Your answer must be the lines from the start of the records through the line with "One way to interpret", exactly as written, without the pictures.

▶ **Records to use**:
* * * *
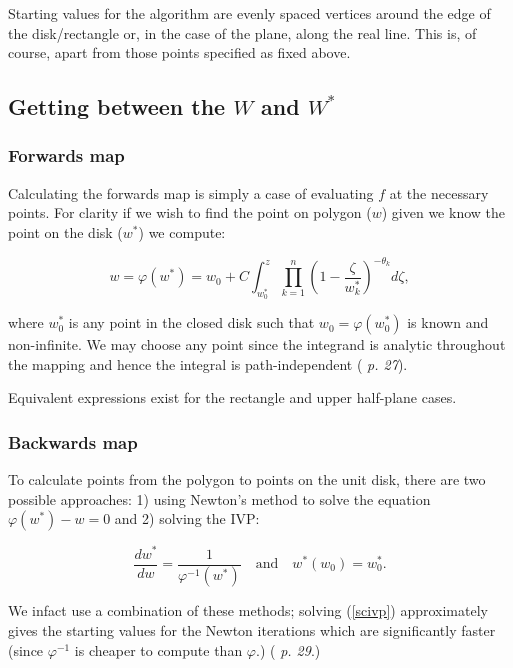 \documentclass[a4paper,10pt]{amsart}
\renewcommand{\phi}{\varphi}
\begin{document}
Starting values for the algorithm are evenly spaced vertices around the edge of the disk/rectangle or, in the case of the plane, along the real line. This is, of course, apart from those points specified as fixed above.

\subsection{Getting between the $W$ and $W^*$}

\subsubsection{Forwards map}

Calculating the forwards map is simply a case of evaluating $f$ at the necessary points. For clarity if we wish to find the point on polygon ($w$) given we know the point on the disk ($w^*$) we compute:

\begin{equation}
\label{forwardsmap}
w=\phi(w^*) = w_0 + C \int_{w^*_0}^{z} \prod_{k=1}^{n} (1 - \frac{\zeta}{w^*_k})^{-\theta_k} d\zeta,
\end{equation}

where $w^*_0$ is any point in the closed disk such that $w_0 = \phi(w^*_0)$ is known and non-infinite. We may choose any point since the integrand is analytic throughout the mapping and hence the integral is path-independent (\cite{driscoll} \emph{p. 27}).

Equivalent expressions exist for the rectangle and upper half-plane cases.


\subsubsection{Backwards map}

To calculate points from the polygon to points on the unit disk, there are two possible approaches: 1) using Newton's method to solve the equation $\phi(w^*)-w=0$ and 2) solving the IVP:

\begin{equation}
\label{scivp}
\frac{dw^*}{dw}=\frac{1}{\phi^{-1}(w^*)} \quad \text{and} \quad w^*(w_0)=w^*_0.
\end{equation}

We infact use a combination of these methods; solving (\ref{scivp}) approximately gives the starting values for the Newton iterations which are significantly faster (since $\phi^{-1}$ is cheaper to compute than $\phi$.) (\cite{driscoll} \emph{p. 29}.)
\end{document}
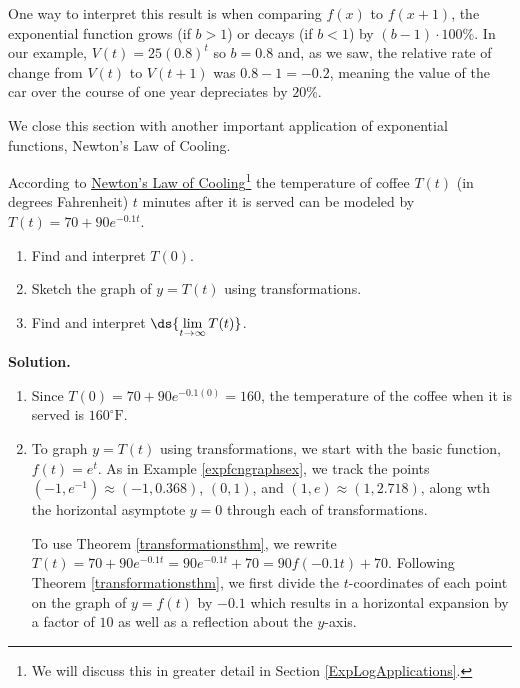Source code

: \documentclass{ximera}
\begin{document}
One way to interpret this result is when comparing $f(x)$ to $f(x+1)$, the exponential function grows (if $b>1$) or decays (if $b<1$) by $(b-1) \cdot 100 \%$.  In our example, $V(t) = 25 (0.8)^{t}$ so $b = 0.8$ and, as we saw, the relative rate of change from $V(t)$ to $V(t+1)$ was $ 0.8 - 1= -0.2$, meaning the value of the car  over the course of one year depreciates by  $20 \%$.

\smallskip

We close this section with another important application of exponential functions,  Newton's Law of Cooling.

\smallskip

\begin{example}  \label{exptempex} According to \href{http://en.wikipedia.org/wiki/Heat_transfer#Newton.27s_law_of_cooling}{\underline{Newton's Law of Cooling}}\footnote{We will discuss this in greater detail in Section \ref{ExpLogApplications}.} the temperature of coffee $T(t)$ (in degrees Fahrenheit) $t$ minutes after it is served can be modeled by $T(t) = 70 + 90 e^{-0.1 t}$. 

\begin{enumerate}

\item  Find and interpret $T(0)$.

\item  Sketch the graph of $y = T(t)$ using transformations.

\item  Find and interpret $\ds{\lim_{t \rightarrow \infty} T(t)}$.  

\end{enumerate}

{\bf Solution.}

\begin{enumerate}

\item  Since $T(0) =70 + 90 e^{-0.1 (0)} = 160$,   the temperature of the coffee when it is served is $160^{\circ}\mbox{F}$.

\item  To graph $y = T(t)$ using transformations, we start with the basic function, $f(t)=e^{t}$.  As in Example \ref{expfcngraphsex}, we track the points $(-1, e^{-1}) \approx (-1, 0.368)$, $(0,1)$, and $(1, e) \approx (1, 2.718)$, along wth the horizontal asymptote $y = 0$ through each of transformations.

\smallskip

To use Theorem  \ref{transformationsthm}, we rewrite   $T(t) = 70 + 90e^{-0.1t} = 90e^{-0.1t}+70 = 90 f(-0.1t)+70$.   Following Theorem  \ref{transformationsthm}, we first  divide the $t$-coordinates of each point on the graph of $y=f(t)$ by $-0.1$ which results in a horizontal expansion by a factor of $10$ as well as a reflection about the $y$-axis.  


\end{enumerate}
\end{example}
\end{document}

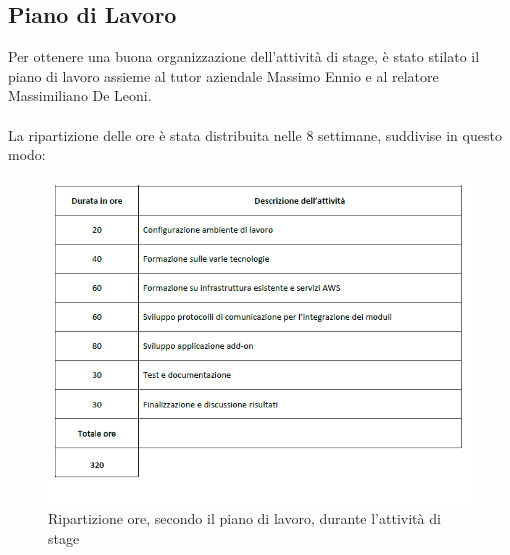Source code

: \subsection{Piano di Lavoro}
Per ottenere una buona organizzazione dell'attività di stage, è stato stilato il piano di lavoro assieme al tutor aziendale Massimo Ennio e al relatore Massimiliano De Leoni.
\\\\La ripartizione delle ore è stata distribuita nelle 8 settimane, suddivise in questo modo:
\begin{figure}[!h] 
	\centering 
	\includegraphics[scale = 0.8]{immagini/ripartizione-ore-piano.png} 
	\caption{Ripartizione ore, secondo il piano di lavoro, durante l'attività di stage}
\end{figure}

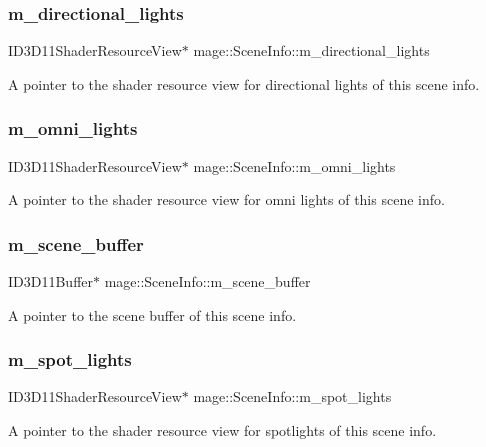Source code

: \subsubsection{\texorpdfstring{m\+\_\+directional\+\_\+lights}{m\_directional\_lights}}
{\footnotesize\ttfamily I\+D3\+D11\+Shader\+Resource\+View$\ast$ mage\+::\+Scene\+Info\+::m\+\_\+directional\+\_\+lights}

A pointer to the shader resource view for directional lights of this scene info. \hypertarget{structmage_1_1_scene_info_adff390c6f7b8aee3cee4d799cfe10ea7}{}\label{structmage_1_1_scene_info_adff390c6f7b8aee3cee4d799cfe10ea7} 
\subsubsection{\texorpdfstring{m\+\_\+omni\+\_\+lights}{m\_omni\_lights}}
{\footnotesize\ttfamily I\+D3\+D11\+Shader\+Resource\+View$\ast$ mage\+::\+Scene\+Info\+::m\+\_\+omni\+\_\+lights}

A pointer to the shader resource view for omni lights of this scene info. \hypertarget{structmage_1_1_scene_info_a9f2dda2382ece506438684848c019447}{}\label{structmage_1_1_scene_info_a9f2dda2382ece506438684848c019447} 
\subsubsection{\texorpdfstring{m\+\_\+scene\+\_\+buffer}{m\_scene\_buffer}}
{\footnotesize\ttfamily I\+D3\+D11\+Buffer$\ast$ mage\+::\+Scene\+Info\+::m\+\_\+scene\+\_\+buffer}

A pointer to the scene buffer of this scene info. \hypertarget{structmage_1_1_scene_info_a531d21ed313faf3c786501d04dd62289}{}\label{structmage_1_1_scene_info_a531d21ed313faf3c786501d04dd62289} 
\subsubsection{\texorpdfstring{m\+\_\+spot\+\_\+lights}{m\_spot\_lights}}
{\footnotesize\ttfamily I\+D3\+D11\+Shader\+Resource\+View$\ast$ mage\+::\+Scene\+Info\+::m\+\_\+spot\+\_\+lights}

A pointer to the shader resource view for spotlights of this scene info. 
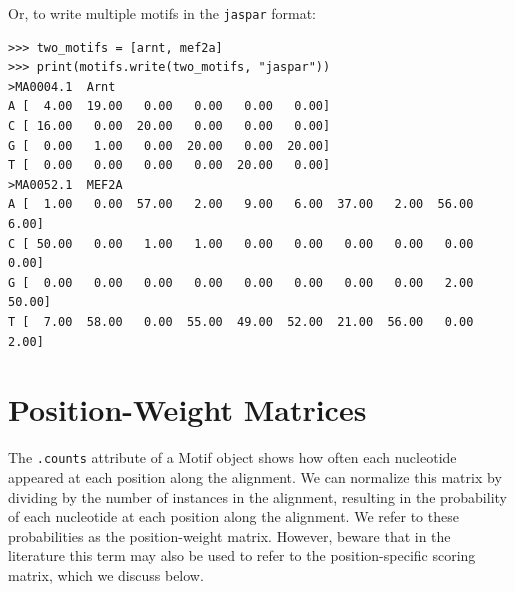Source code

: \documentclass{report}
\begin{document}
Or, to write multiple motifs in the \verb+jaspar+ format:
\begin{verbatim}
>>> two_motifs = [arnt, mef2a]
>>> print(motifs.write(two_motifs, "jaspar"))
>MA0004.1  Arnt
A [  4.00  19.00   0.00   0.00   0.00   0.00]
C [ 16.00   0.00  20.00   0.00   0.00   0.00]
G [  0.00   1.00   0.00  20.00   0.00  20.00]
T [  0.00   0.00   0.00   0.00  20.00   0.00]
>MA0052.1  MEF2A
A [  1.00   0.00  57.00   2.00   9.00   6.00  37.00   2.00  56.00   6.00]
C [ 50.00   0.00   1.00   1.00   0.00   0.00   0.00   0.00   0.00   0.00]
G [  0.00   0.00   0.00   0.00   0.00   0.00   0.00   0.00   2.00  50.00]
T [  7.00  58.00   0.00  55.00  49.00  52.00  21.00  56.00   0.00   2.00]
\end{verbatim}

\section{Position-Weight Matrices}

The \verb+.counts+ attribute of a Motif object shows how often each
nucleotide appeared at each position along the alignment. We can
normalize this matrix by dividing by the number of instances in the
alignment, resulting in the probability of each nucleotide at each
position along the alignment. We refer to these probabilities as
the position-weight matrix. However, beware that in the literature
this term may also be used to refer to the position-specific scoring
matrix, which we discuss below.
\end{document}
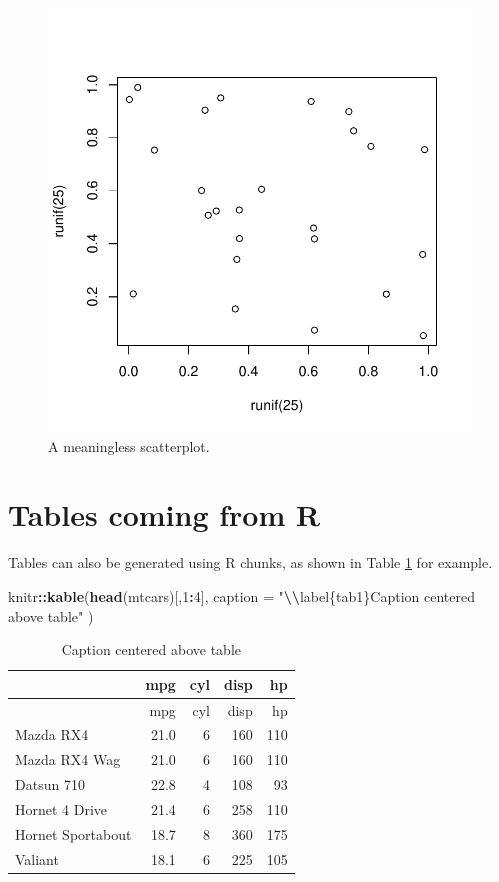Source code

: \documentclass[preprint, 3p,
authoryear]{elsarticle} %
\newenvironment{Shaded}{\begin{snugshade}}{\end{snugshade}}
\newcommand{\AttributeTok}[1]{\textcolor[rgb]{0.13,0.29,0.53}{#1}}
\newcommand{\DecValTok}[1]{\textcolor[rgb]{0.00,0.00,0.81}{#1}}
\newcommand{\FunctionTok}[1]{\textcolor[rgb]{0.13,0.29,0.53}{\textbf{#1}}}
\newcommand{\NormalTok}[1]{#1}
\newcommand{\SpecialCharTok}[1]{\textcolor[rgb]{0.81,0.36,0.00}{\textbf{#1}}}
\newcommand{\StringTok}[1]{\textcolor[rgb]{0.31,0.60,0.02}{#1}}
\begin{document}
\begin{figure}

{\centering \includegraphics[width=0.5\linewidth]{Manuscript_CRKP_files/figure-latex/fig2-1} 

}

\caption{\label{fig2}A meaningless scatterplot.}\label{fig:fig2}
\end{figure}

\section{Tables coming from R}\label{tables-coming-from-r}

Tables can also be generated using R chunks, as shown in Table
\ref{tab1} for example.

\begin{Shaded}
\begin{Highlighting}[]
\NormalTok{knitr}\SpecialCharTok{::}\FunctionTok{kable}\NormalTok{(}\FunctionTok{head}\NormalTok{(mtcars)[,}\DecValTok{1}\SpecialCharTok{:}\DecValTok{4}\NormalTok{], }
    \AttributeTok{caption =} \StringTok{"}\SpecialCharTok{\textbackslash{}\textbackslash{}}\StringTok{label\{tab1\}Caption centered above table"}
\NormalTok{)}
\end{Highlighting}
\end{Shaded}

\begin{longtable}[]{@{}lrrrr@{}}
\caption{\label{tab1}Caption centered above table}\tabularnewline
\toprule\noalign{}
& mpg & cyl & disp & hp \\
\midrule\noalign{}
\endfirsthead
\toprule\noalign{}
& mpg & cyl & disp & hp \\
\midrule\noalign{}
\endhead
\bottomrule\noalign{}
\endlastfoot
Mazda RX4 & 21.0 & 6 & 160 & 110 \\
Mazda RX4 Wag & 21.0 & 6 & 160 & 110 \\
Datsun 710 & 22.8 & 4 & 108 & 93 \\
Hornet 4 Drive & 21.4 & 6 & 258 & 110 \\
Hornet Sportabout & 18.7 & 8 & 360 & 175 \\
Valiant & 18.1 & 6 & 225 & 105 \\
\end{longtable}

\renewcommand\refname{References}

\end{document}
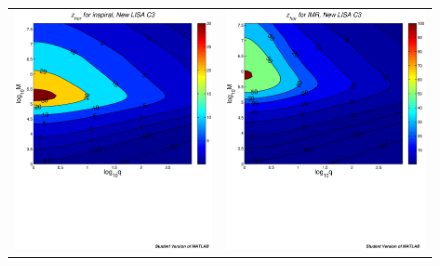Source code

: \documentclass{iopart}
\begin{document}
\begin{figure}[H]
\begin{center}
\begin{tabular}{cc}
\includegraphics[scale=0.41,clip=true]{FigEmanuele/C3InspZhorContour.ps}
&\includegraphics[scale=0.41,clip=true]{FigEmanuele/C3IMRZhorContour.ps}\\

\end{tabular}
\end{center}
\end{figure}
\end{document}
* * * *
▶ **Solution for this problem**:
 \documentclass[a4paper,10pt]{amsart}
\renewcommand{\phi}{\varphi}
\begin{document}
Starting values for the algorithm are evenly spaced vertices around the edge of the disk/rectangle or, in the case of the plane, along the real line. This is, of course, apart from those points specified as fixed above.

\subsection{Getting between the $W$ and $W^*$}

\subsubsection{Forwards map}

Calculating the forwards map is simply a case of evaluating $f$ at the necessary points. For clarity if we wish to find the point on polygon ($w$) given we know the point on the disk ($w^*$) we compute:

\begin{equation}
\label{forwardsmap}
w=\phi(w^*) = w_0 + C \int_{w^*_0}^{z} \prod_{k=1}^{n} (1 - \frac{\zeta}{w^*_k})^{-\theta_k} d\zeta,
\end{equation}

where $w^*_0$ is any point in the closed disk such that $w_0 = \phi(w^*_0)$ is known and non-infinite. We may choose any point since the integrand is analytic throughout the mapping and hence the integral is path-independent (\cite{driscoll} \emph{p. 27}).

Equivalent expressions exist for the rectangle and upper half-plane cases.


\subsubsection{Backwards map}

To calculate points from the polygon to points on the unit disk, there are two possible approaches: 1) using Newton's method to solve the equation $\phi(w^*)-w=0$ and 2) solving the IVP:

\begin{equation}
\label{scivp}
\frac{dw^*}{dw}=\frac{1}{\phi^{-1}(w^*)} \quad \text{and} \quad w^*(w_0)=w^*_0.
\end{equation}

We infact use a combination of these methods; solving (\ref{scivp}) approximately gives the starting values for the Newton iterations which are significantly faster (since $\phi^{-1}$ is cheaper to compute than $\phi$.) (\cite{driscoll} \emph{p. 29}.)
\end{document}
Source code

: \documentclass{ximera}
\begin{document}
One way to interpret this result is when comparing $f(x)$ to $f(x+1)$, the exponential function grows (if $b>1$) or decays (if $b<1$) by $(b-1) \cdot 100 \%$.  In our example, $V(t) = 25 (0.8)^{t}$ so $b = 0.8$ and, as we saw, the relative rate of change from $V(t)$ to $V(t+1)$ was $ 0.8 - 1= -0.2$, meaning the value of the car  over the course of one year depreciates by  $20 \%$.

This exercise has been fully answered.